= Organización Primero de Marzo =

Clandestine organization in Paraguay

The Organizacion Primero de Marzo ( OPM; ) was a clandestine movement created in Paraguay in the mid 70s to fight General Alfredo Stroessner's dictatorship. It was the most serious attempt at creating an armed resistance to the dictator's repressive government. Even though the organization was discovered before it was capable of attacking in the government in any way, the wave of repression which followed the discovery was enormous. During that period of repression, several leaders of the organization were captured, tortured and then executed, but the violence also extended to many regions of the country, affecting several agrarian movements and agrarian workers that had nothing to do with the OPM.

==Historical context==
Ruling the country since 1954, Stroessner had already avoided the few attempts of assassinate him in the past and had dealt with every single one of the opposition who represented a menace to him. During the 70's, the country was in a period of economic growth, due to the construction of the hydroelectric Itaipu dam, on the Paraná River, on the border with Brazil, and also thanks to the exportation of soya and cotton.

==Da Costa, the leader==
Juan Carlos Da Costa, who had been active in student movements and had collaborated in some literary magazines, was the main leader and the one who came up with the idea of creating a revolutionary clandestine movement.

Da Costa was used to moving around, having visited Santiago de Chile and Corrientes where he met several leaders of the Argentine movement Montoneros. More than a thousand Paraguayans were studying in Corrientes at the time. Da Costa began making contact with some of the student"s leaders that were anxious to return to Paraguay to make the revolution through the means of violence due to the lack of political rights and the apathy of the traditional parties of the opposition.

== The development of the organization ==
In Asunción, the organization grew quickly through the student movements in the university, mainly through the Independent Movement. Most of the students of the Independent Movement would join the OPM later on. The Student Group, a clandestine organization of college students and high school students, with a similar structure of the Montoneros, was created by the OPM.

Later on, the organization would extend to the rural areas, where the Agrarian Christian Leagues were the main agrarian organizations of the country. In 1975, the National Conduction of the OPM was integrated by Juan Carlos Da Costa, his couple, Nidia González Talavera and the agrarian leader Constantino Coronel.

The political proposition of the organization was based in a mutual cooperation between the proletariat and the agrarian workers, and the construction of a party with a Marxist–Leninist ideology, but the definition of the political view of the organization was too unclear yet.
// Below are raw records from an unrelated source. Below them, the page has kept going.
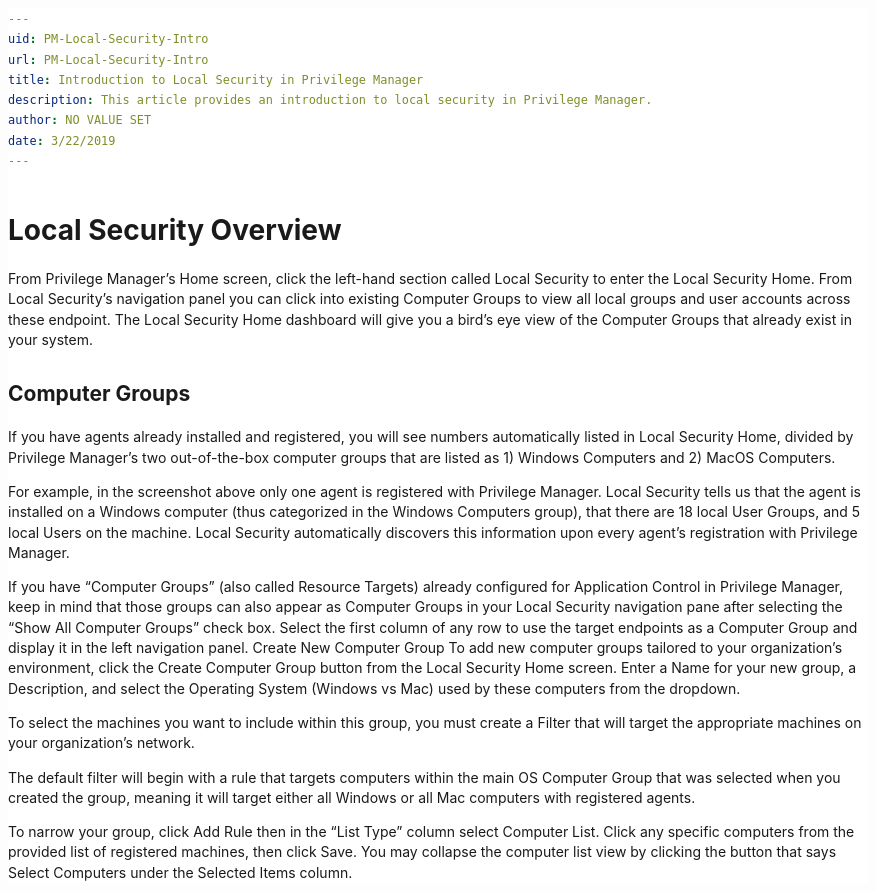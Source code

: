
 ```yaml
---
uid: PM-Local-Security-Intro
url: PM-Local-Security-Intro
title: Introduction to Local Security in Privilege Manager
description: This article provides an introduction to local security in Privilege Manager.
author: NO VALUE SET
date: 3/22/2019
---
```

# Local Security Overview

From Privilege Manager’s Home screen, click the left-hand section called Local Security to enter the Local Security Home. From Local Security’s navigation panel you can click into existing Computer Groups to view all local groups and user accounts across these endpoint. The Local Security Home dashboard will give you a bird’s eye view of the Computer Groups that already exist in your system.
<User-added image>

## Computer Groups

If you have agents already installed and registered, you will see numbers automatically listed in Local Security Home, divided by Privilege Manager’s two out-of-the-box computer groups that are listed as 1) Windows Computers and 2) MacOS Computers.

For example, in the screenshot above only one agent is registered with Privilege Manager. Local Security tells us that the agent is installed on a Windows computer (thus categorized in the Windows Computers group), that there are 18 local User Groups, and 5 local Users on the machine. Local Security automatically discovers this information upon every agent’s registration with Privilege Manager.

If you have “Computer Groups” (also called Resource Targets) already configured for Application Control in Privilege Manager, keep in mind that those groups can also appear as Computer Groups in your Local Security navigation pane after selecting the “Show All Computer Groups” check box. Select the first column of any row to use the target endpoints as a Computer Group and display it in the left navigation panel.
Create New Computer Group
To add new computer groups tailored to your organization’s environment, click the Create Computer Group button from the Local Security Home screen. Enter a Name for your new group, a Description, and select the Operating System (Windows vs Mac) used by these computers from the dropdown.

<User-added image>

To select the machines you want to include within this group, you must create a Filter that will target the appropriate machines on your organization’s network.

The default filter will begin with a rule that targets computers within the main OS Computer Group that was selected when you created the group, meaning it will target either all Windows or all Mac computers with registered agents.

To narrow your group, click Add Rule then in the “List Type” column select Computer List. Click any specific computers from the provided list of registered machines, then click Save. You may collapse the computer list view by clicking the button that says Select Computers under the Selected Items column.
In fact, the OPM never reached the level of organization that Da Costa desired. The military training was far too poor and the level of security too. Actually, the OPM had, approximately 400 members in 1976. Most of these members didn"t have a political or military background and just a few of them had the power to make decisions.

==Carlos Brañas==
On April 3, 1976, Carlos Brañas, a Paraguayan medicine student of Corrientes, is caught when he enters Paraguay through the Paraná River in a boat. He brought with him a bunch of the organization"s papers, including the clandestine magazine of the organization. Through his detention, the police found out the existence of the clandestine organization and began the investigation that would lead to the imprisonment and the execution of most of the OPM members, including Juan Carlos Da Costa.

The night of April 4, a police brigade broke into Mario Schaerer Prono's house, an OPM member. After a brief shooting where Juan Carlos Da Costa first shot Alberto Cantero, the police chief and a powerful man at the time, and then the police killed Da Costa. Mario Schaerer Prono and his wife Guillermina Kannonnikoff managed to escape through the backyard of the house and hid in the school San Cristóbal, where they both taught. A short time after, the police found both of them. Mario was tortured to death.

==Painful Easter==
The repression continued and in the next days the police would imprison hundreds of agrarian workers. Some of the victims of the repression had nothing to do with the OPM, but lived near the areas where the OPM worked. The press call the repression, "the Painful Easter", due to the time where it took place, Easter.

The repression did not affect only the OPM. The police took advantage of the episode to hit persons and institutions that were not linked to the organization but that were considered to be hostile by the regime. Most of the prisoners the police took during the repression were liberated in the days, weeks or following months. Almost all of them suffered torture. This is undoubtedly the most important repressive episode of Stroessner's dictatorship.